Hunt for lost artifacts
近日,由八位专家组成的圆明园文物考察队顺利抵达美国,开始了在全球范围内对流失文物的追踪和记载工作。项目负责人表示,希望这次考察活动能为建立完整的圆明园流失文物数据库提供宝贵资料和线索。
A team of eight art historians began a trip last Sunday to the United States in which they will search for historical artifacts believed to have been removed from the Old Summer Palace during the second Opium War.
The team includes researchers from Tsinghua University and the CCTV program “National Treasures.” The campaign is part of a larger push to recover items of historical importance that are currently held privately or on display outside of China.
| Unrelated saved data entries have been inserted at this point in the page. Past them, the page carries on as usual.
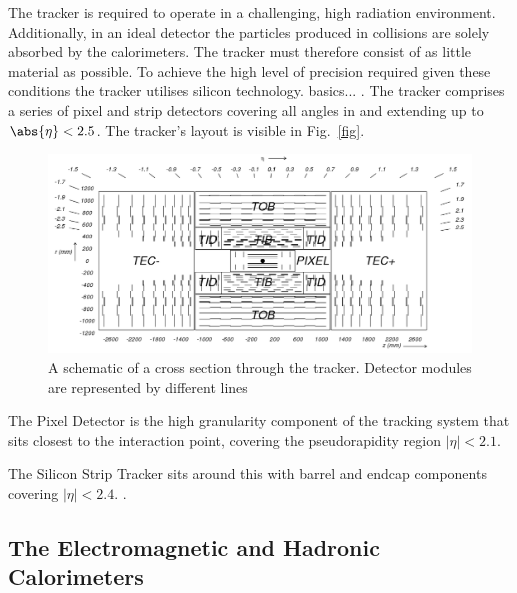 The tracker is required to operate in a challenging, high radiation
environment. Additionally, in an ideal detector the particles produced
in collisions are solely absorbed by the calorimeters. The tracker
must therefore consist of as little material as possible. To achieve
the high level of precision required given these conditions the
tracker utilises silicon technology. basics... . The tracker comprises a
series of pixel and strip detectors covering all angles in \phi and
extending up to $\abs{\eta}<2.5$. The tracker's layout is visible in
Fig.~\ref{fig}. 

\begin{figure}
\begin{center}
\includegraphics[width=0.8\linewidth]{figs/cmstracker} \end{center}
\caption{ A schematic of a cross section through the \CMS tracker.
Detector modules are represented by different lines \cite{Chatrchyan:2008aa}}
\label{fig:tracker} \end{figure}


The Pixel Detector is the high granularity component of the tracking
system that sits closest to the interaction point, covering the
pseudorapidity region $|\eta|<2.1$. 

The Silicon Strip
Tracker sits around this with barrel and endcap components covering
$|\eta|<2.4$. \cite{Adam_Elwood_MSci}. 


\subsection{The Electromagnetic and Hadronic Calorimeters} 

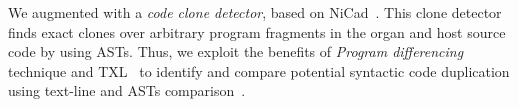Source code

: We augmented \prodscalpel with a \emph{code clone detector}, based on NiCad~\cite{Roy2009}. This clone detector finds exact clones over arbitrary program fragments in the organ and host source code by using ASTs. Thus, we exploit the benefits of \emph{Program differencing}~\cite{Kernighan1983} technique and TXL~\cite{Cordy2006} to identify and compare potential syntactic code duplication using text-line and ASTs comparison~\cite{Roy2009}.
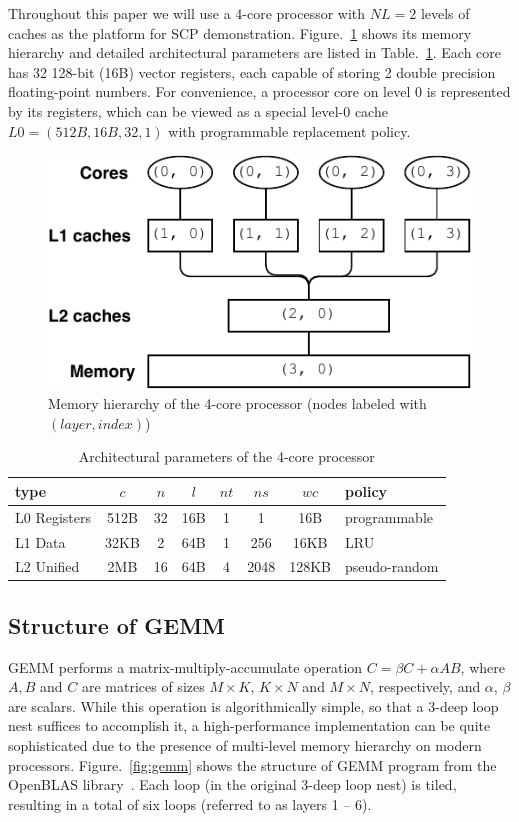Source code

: Throughout this paper we will use a 4-core processor with
$NL=2$ levels of caches as the platform for SCP demonstration.
Figure.~\ref{fig:hierachy} shows its memory hierarchy and
detailed architectural parameters are listed in Table.~\ref{tab:cluster}.
Each core has 32 128-bit (16B) vector registers,
each capable of storing 2 double precision floating-point numbers.
For convenience, a processor core on level 0
is represented by its registers, which can be viewed as a special
level-0 cache $L0 = (512B, 16B, 32, 1)$ with programmable replacement policy.

\begin{figure}
  \centering
  \includegraphics[width=.45\textwidth]{figures/cluster-new}
  \caption{Memory hierarchy of the 4-core processor
    (nodes labeled with $(layer,index)$)}
  \label{fig:hierachy}
\end{figure}

\begin{table}
  \centering
  \caption{Architectural parameters of the 4-core processor}
  \label{tab:cluster}
  \begin{tabular}{lccccccl}
    \toprule
    type & $c$ & $n$ & $l$ & $nt$ & $ns$ & $wc$ & policy \\
    \midrule
    L0 Registers  & 512B & 32 & 16B & 1 & 1 & 16B & programmable \\
    L1 Data    & 32KB & 2  & 64B & 1 & 256 & 16KB & LRU \\
    L2 Unified & 2MB  & 16 & 64B & 4 & 2048 & 128KB & pseudo-random \\
    \bottomrule
  \end{tabular}
\end{table}

\subsection{Structure of GEMM}\label{subsec:gemm}

GEMM performs a matrix-multiply-accumulate operation $C = \beta C + \alpha A B$,
where $A, B$ and $C$ are matrices of sizes
$M \times K$, $K \times N$ and $M \times N$, respectively,
and $\alpha$, $\beta$ are scalars.
While this operation is algorithmically simple,
so that a 3-deep loop nest suffices to accomplish it,
a high-performance implementation can be quite
sophisticated due to the presence of multi-level memory
hierarchy on modern processors.
Figure.~\ref{fig:gemm} shows the structure of GEMM program from
the OpenBLAS library~\cite{openblas}.
Each loop (in the original 3-deep loop nest) is tiled,
resulting in a total of six loops (referred to as layers 1 -- 6).

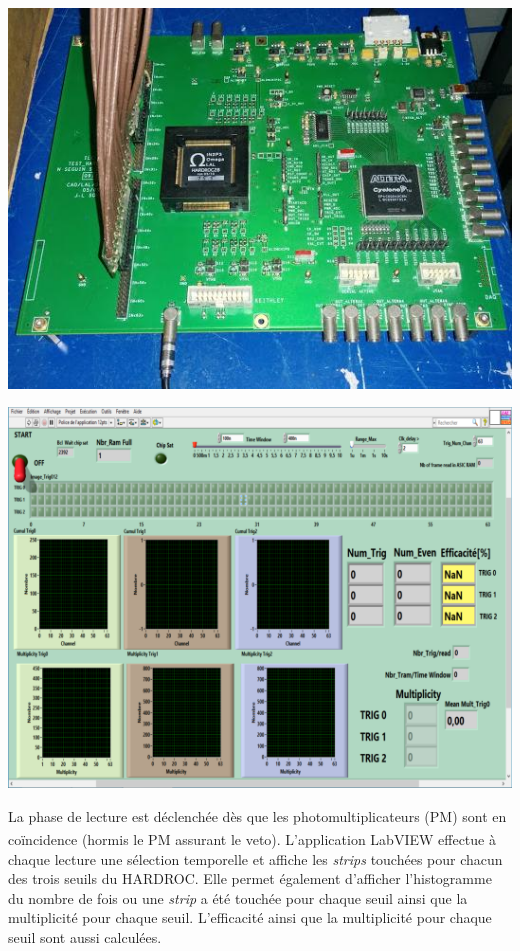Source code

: \noindent
\begin{minipage}[t]{.48\textwidth}
	\noindent
	\centering
	\includegraphics[width=1\textwidth]{GLA/carte.jpg}
	\label{carte}
\end{minipage}%
\hfill
\begin{minipage}[t]{.48\textwidth}
	\noindent
	\centering
	\includegraphics[width=1\textwidth]{GLA/labview.png}
	\label{labview}
\end{minipage}

La phase de lecture est déclenchée dès que les photomultiplicateurs (PM) sont en coïncidence (hormis le PM assurant le veto). L'application LabVIEW\textsuperscript{\textregistered} effectue à chaque lecture une sélection temporelle et affiche les \textit{strips} touchées pour chacun des trois seuils du HARDROC. Elle permet également d'afficher l'histogramme du nombre de fois ou une \textit{strip} a été touchée pour chaque seuil ainsi que la multiplicité pour chaque seuil. L'efficacité ainsi que la multiplicité pour chaque seuil sont aussi calculées.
"We hope to build a complete database of the Old Summer Palace’s lost relics so we can have a clearer view of the historical royal garden, then known as the ‘Garden of Gardens,’ before it was looted and burned down in 1860 by invading British and French armies,” said Chen Mingjie, director of the palace’s management office.
The group will visit nine U.S. sites including the Library of Congress, the Freer Gallery of Art, Harvard University Library and New York’s Metropolitan Museum of Art. The team conducted initial research on potential items of interest prior to their journey.
Significant numbers of the Old Summer Palace’s artifacts are believed to be held overseas, although the precise number is unknown and it remains unclear which items were burnt in the Old Summer Palace fire.